A review by duffypratt
The Sweet Cheat Gone by Marcel Proust

4.0

This series definitely counts as the longest reading effort where I have persisted (if sporadically). I first read Proust during the summer of my freshman year of college, almost 35 years ago. I quickly read the first two books, and then stumbled a bit in the middle of The Guermantes Way but finished all three fairly quickly. I didn't start Cities of the Plain for another three years, and I think it took almost two years to get through it. For some reason, the charm had been wearing off. I didn't pick up the first Albertine book for at least five years after that, and I read it in spurts over the course of another few years. Then maybe ten years passed before picking up this book, and about as long to finish it.

It's not like I read consistently over all those years. I would pick up the book I was on, generally before a trip somewhere, read 20 or 30 pages, and be awestruck at how brilliant it was, and just as dumbfounded at how unengaging I was finding it, despite the brilliance.
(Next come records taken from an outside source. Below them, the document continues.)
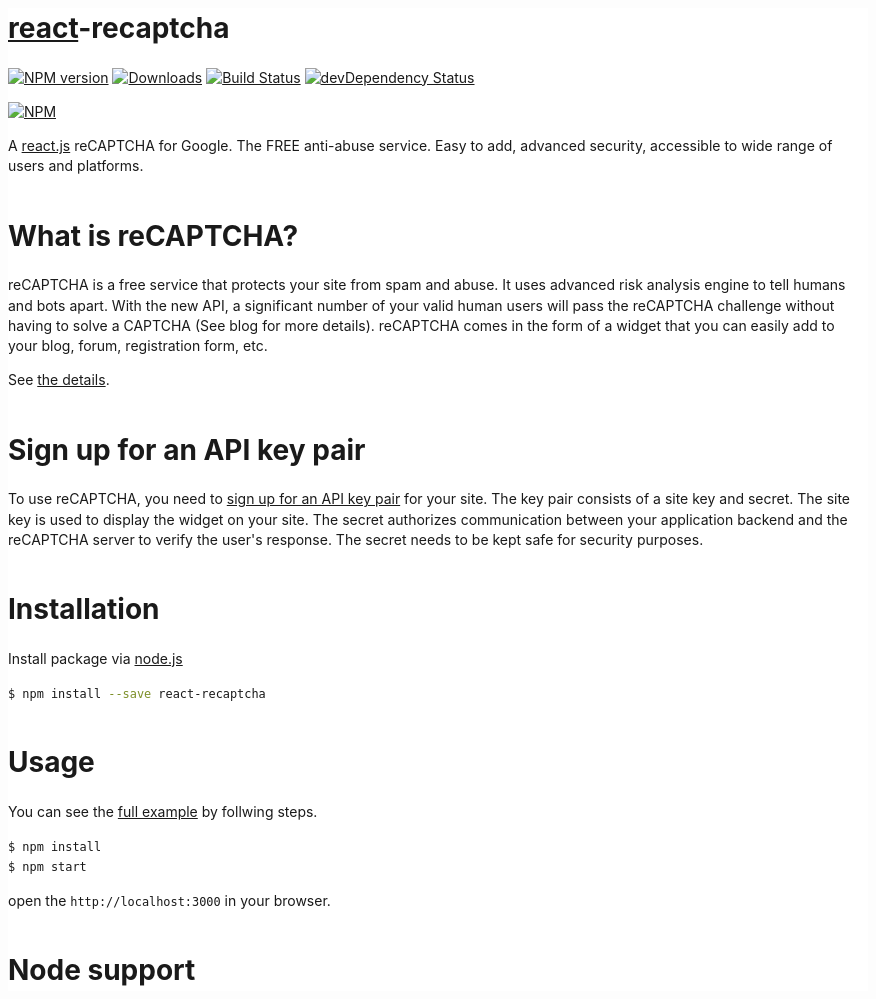 # [react](http://facebook.github.io/react/)-recaptcha

[![NPM version][npm-image]][npm-url] [![Downloads][downloads-image]][npm-url] [![Build Status](https://travis-ci.org/appleboy/react-recaptcha.svg?branch=master)](https://travis-ci.org/appleboy/react-recaptcha) [![devDependency Status](https://david-dm.org/appleboy/react-recaptcha/dev-status.svg)](https://david-dm.org/appleboy/react-recaptcha#info=devDependencies)

[![NPM](https://nodei.co/npm/react-recaptcha.png?downloads=true&stars=true)](https://nodei.co/npm/react-recaptcha/)

[npm-url]: https://www.npmjs.org/package/react-recaptcha
[npm-image]: http://img.shields.io/npm/v/react-recaptcha.svg
[downloads-image]: http://img.shields.io/npm/dm/react-recaptcha.svg

A [react.js]((http://facebook.github.io/react/)) reCAPTCHA for Google. The FREE anti-abuse service. Easy to add, advanced security, accessible to wide range of users and platforms.

# What is reCAPTCHA?

reCAPTCHA is a free service that protects your site from spam and abuse. It uses advanced risk analysis engine to tell humans and bots apart. With the new API, a significant number of your valid human users will pass the reCAPTCHA challenge without having to solve a CAPTCHA (See blog for more details). reCAPTCHA comes in the form of a widget that you can easily add to your blog, forum, registration form, etc.

See [the details][1].

# Sign up for an API key pair

To use reCAPTCHA, you need to [sign up for an API key pair][2] for your site. The key pair consists of a site key and secret. The site key is used to display the widget on your site. The secret authorizes communication between your application backend and the reCAPTCHA server to verify the user's response. The secret needs to be kept safe for security purposes.

[1]: https://www.google.com/recaptcha/intro/index.html
[2]: http://www.google.com/recaptcha/admin

# Installation

Install package via [node.js](http://nodejs.org/)

```bash
$ npm install --save react-recaptcha
```

# Usage

You can see the [full example](./example) by follwing steps.

```
$ npm install
$ npm start
```

open the `http://localhost:3000` in your browser.

# Node support
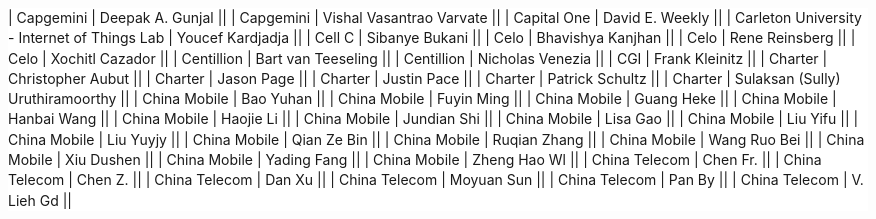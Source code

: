 | Capgemini | Deepak A. Gunjal ||
| Capgemini | Vishal Vasantrao Varvate ||
| Capital One | David E. Weekly ||
| Carleton University - Internet of Things Lab | Youcef Kardjadja ||
| Cell C | Sibanye Bukani ||
| Celo | Bhavishya Kanjhan ||
| Celo | Rene Reinsberg ||
| Celo | Xochitl Cazador ||
| Centillion | Bart van Teeseling ||
| Centillion | Nicholas Venezia ||
| CGI | Frank Kleinitz ||
| Charter | Christopher Aubut ||
| Charter | Jason Page ||
| Charter | Justin Pace ||
| Charter | Patrick Schultz ||
| Charter | Sulaksan (Sully) Uruthiramoorthy ||
| China Mobile | Bao Yuhan ||
| China Mobile | Fuyin Ming ||
| China Mobile | Guang Heke ||
| China Mobile | Hanbai Wang ||
| China Mobile | Haojie Li ||
| China Mobile | Jundian Shi ||
| China Mobile | Lisa Gao ||
| China Mobile | Liu Yifu ||
| China Mobile | Liu Yuyjy ||
| China Mobile | Qian Ze Bin ||
| China Mobile | Ruqian Zhang ||
| China Mobile | Wang Ruo Bei ||
| China Mobile | Xiu Dushen ||
| China Mobile | Yading Fang ||
| China Mobile | Zheng Hao Wl ||
| China Telecom | Chen Fr. ||
| China Telecom | Chen Z. ||
| China Telecom | Dan Xu ||
| China Telecom | Moyuan Sun ||
| China Telecom | Pan By ||
| China Telecom | V. Lieh Gd ||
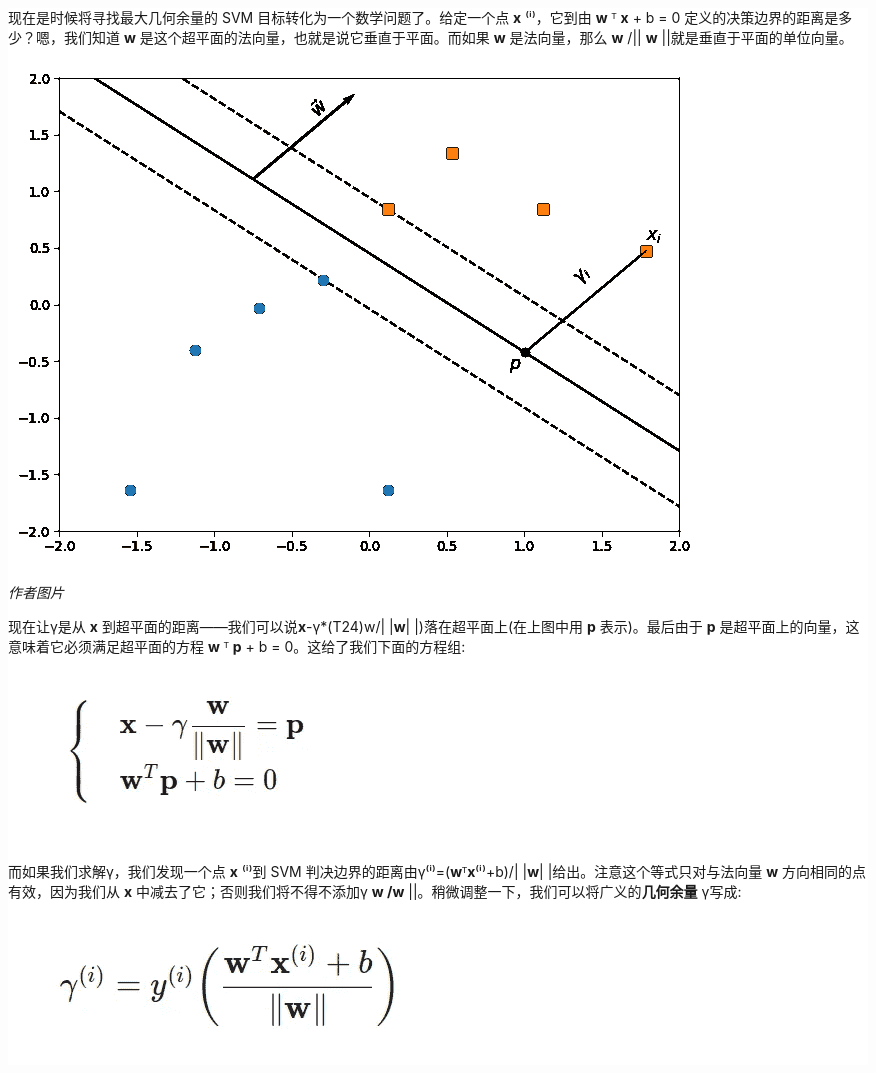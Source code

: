 现在是时候将寻找最大几何余量的 SVM 目标转化为一个数学问题了。给定一个点 **x** ⁽ⁱ⁾，它到由 **w** ᵀ **x** + b = 0 定义的决策边界的距离是多少？嗯，我们知道 **w** 是这个超平面的法向量，也就是说它垂直于平面。而如果 **w** 是法向量，那么 **w** /|| **w** ||就是垂直于平面的单位向量。

![](img/0e442b5c83e5e3da3ffa06e2023e71f0.png)

*作者图片*

现在让γ是从 **x** 到超平面的距离——我们可以说**x**-γ*(T24)w/| |**w**| |)落在超平面上(在上图中用 **p** 表示)。最后由于 **p** 是超平面上的向量，这意味着它必须满足超平面的方程 **w** ᵀ **p** + b = 0。这给了我们下面的方程组:

![](img/0ed4a2af1950ad9e0febaa15b8053a77.png)

而如果我们求解γ，我们发现一个点 **x** ⁽ⁱ⁾到 SVM 判决边界的距离由γ⁽ⁱ⁾=(**w**ᵀ**x**⁽ⁱ⁾+b)/| |**w**| |给出。注意这个等式只对与法向量 **w** 方向相同的点有效，因为我们从 **x** 中减去了它；否则我们将不得不添加γ **w /w** ||。稍微调整一下，我们可以将广义的**几何余量** γ写成:

![](img/bba7c9eaa99be502e71b4a06ab6d91f2.png)
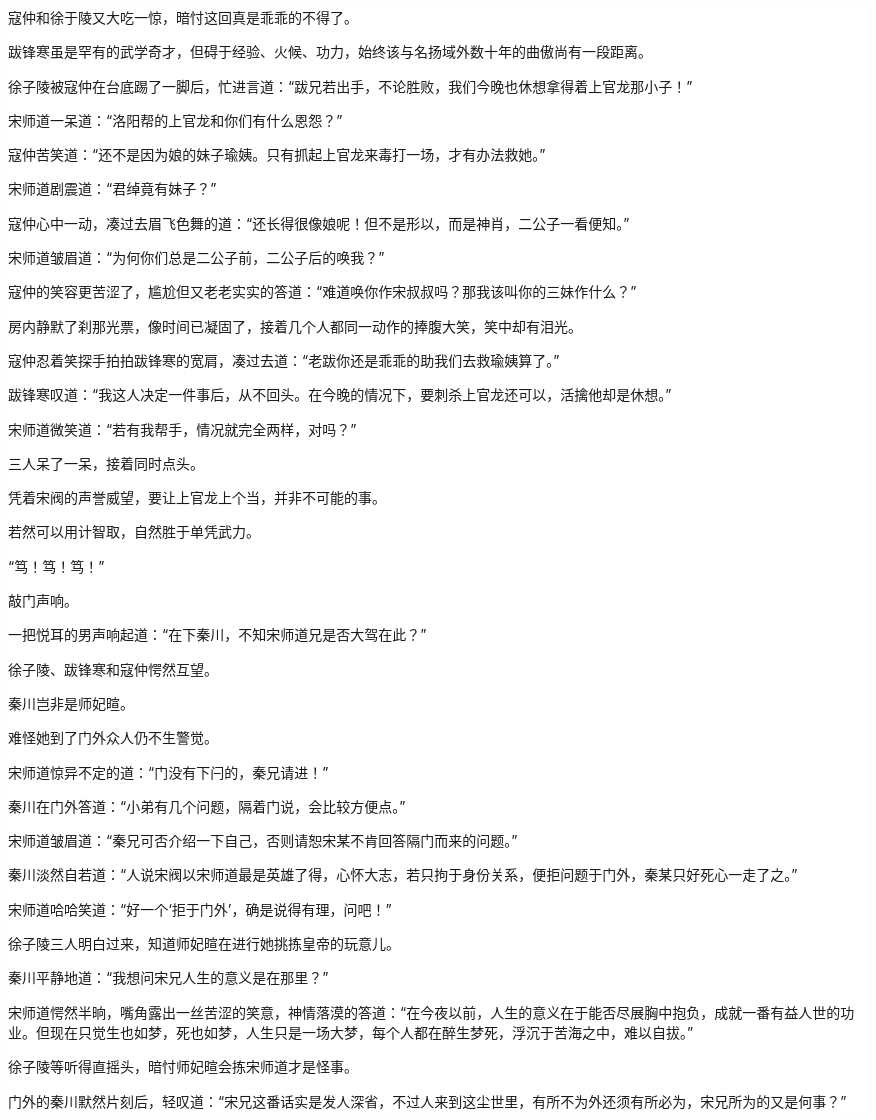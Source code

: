 寇仲和徐于陵又大吃一惊，暗忖这回真是乖乖的不得了。

跋锋寒虽是罕有的武学奇才，但碍于经验、火候、功力，始终该与名扬域外数十年的曲傲尚有一段距离。

徐子陵被寇仲在台底踢了一脚后，忙进言道：“跋兄若出手，不论胜败，我们今晚也休想拿得着上官龙那小子！”

宋师道一呆道：“洛阳帮的上官龙和你们有什么恩怨？”

寇仲苦笑道：“还不是因为娘的妹子瑜姨。只有抓起上官龙来毒打一场，才有办法救她。”

宋师道剧震道：“君绰竟有妹子？”

寇仲心中一动，凑过去眉飞色舞的道：“还长得很像娘呢！但不是形以，而是神肖，二公子一看便知。”

宋师道皱眉道：“为何你们总是二公子前，二公子后的唤我？”

寇仲的笑容更苦涩了，尴尬但又老老实实的答道：“难道唤你作宋叔叔吗？那我该叫你的三妹作什么？”

房内静默了刹那光票，像时间已凝固了，接着几个人都同一动作的捧腹大笑，笑中却有泪光。

寇仲忍着笑探手拍拍跋锋寒的宽肩，凑过去道：“老跋你还是乖乖的助我们去救瑜姨算了。”

跋锋寒叹道：“我这人决定一件事后，从不回头。在今晚的情况下，要刺杀上官龙还可以，活擒他却是休想。”

宋师道微笑道：“若有我帮手，情况就完全两样，对吗？”

三人呆了一呆，接着同时点头。

凭着宋阀的声誉威望，要让上官龙上个当，并非不可能的事。

若然可以用计智取，自然胜于单凭武力。

“笃！笃！笃！”

敲门声响。

一把悦耳的男声响起道：“在下秦川，不知宋师道兄是否大驾在此？”

徐子陵、跋锋寒和寇仲愕然互望。

秦川岂非是师妃暄。

难怪她到了门外众人仍不生警觉。

宋师道惊异不定的道：“门没有下闩的，秦兄请进！”

秦川在门外答道：“小弟有几个问题，隔着门说，会比较方便点。”

宋师道皱眉道：“秦兄可否介绍一下自己，否则请恕宋某不肯回答隔门而来的问题。”

秦川淡然自若道：“人说宋阀以宋师道最是英雄了得，心怀大志，若只拘于身份关系，便拒问题于门外，秦某只好死心一走了之。”

宋师道哈哈笑道：“好一个‘拒于门外’，确是说得有理，问吧！”

徐子陵三人明白过来，知道师妃暄在进行她挑拣皇帝的玩意儿。

秦川平静地道：“我想问宋兄人生的意义是在那里？”

宋师道愕然半晌，嘴角露出一丝苦涩的笑意，神情落漠的答道：“在今夜以前，人生的意义在于能否尽展胸中抱负，成就一番有益人世的功业。但现在只觉生也如梦，死也如梦，人生只是一场大梦，每个人都在醉生梦死，浮沉于苦海之中，难以自拔。”

徐子陵等听得直摇头，暗忖师妃暄会拣宋师道才是怪事。

门外的秦川默然片刻后，轻叹道：“宋兄这番话实是发人深省，不过人来到这尘世里，有所不为外还须有所必为，宋兄所为的又是何事？”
Then I would get distracted by something less good, but with more forward pull. And that would be fine with me, because I more and more started to feel like this was a book that I could set down for any amount of time, and it would be pretty much the same when I returned. That's partially because the ratio of incidents to meditiations is so low.

During that time, I've probably read Swann in Love three or four times, including in the original. I also have planned on re-reading the second book in the original because I found it so charming the first time. I actually took intensive French in college largely because I wanted to be able to read Proust. And I still like the idea of doing that re-reading, though I doubt it will ever happen.

That brings me to this book, and my problems with it. At the start, I found these books filled with charm, wit, and extraordinarily keen observation. The narrator has a habit of using the second person in his reflections -- of saying what "we" generally do or don't do. And at the start, I was right with him. I identified with him so much, and of course, I have to admit that I was flattered with his use of we. It made me a part of his company, and lets face it, he's much much smarter than I.

But by this book, I found the "we" grating. I look at the narrator mostly in two lights after this book. On the one hand, he seems a hypersensitive whiner with solipsistic tendencies. The world has chafed his sensibilities, and as such he has preferred to withdraw from the world, embrace his solipsism, and to substitute another world, constructed of memories, for the real one. That's the good aspect. On the bad side, I think the narrator is basically a monster, but a monster who is so detached from the world that he manages to do very little harm. What happened to poor Marcel that he can't even begin to conceive of Albertine as human? How did this person evolve out of the narrator I loved in A l'Ombre Des Jeunes Filles en Fleurs?

Even so, the brilliance is there. And I thought the entire book redeemed itself with the final conversations with Gilberte. I was just about on the point of giving up on these books (in much the way I was so exasperated with the Guermantes Way until he came up with one of the best endings in all of literature). Here, the ending didn't come as a shock, as it did in The Guermantes way. Rather, it struck me as being both a bit surprising and perfectly fitting. And there, in the last ten pages, all of the charm returned, and I know even less what to make of the whole thing.

Perhaps in another five years or so I will finish Le Temps Retrouve, and then I can begin the project of rereading I had envisioned for myself over thirty years ago.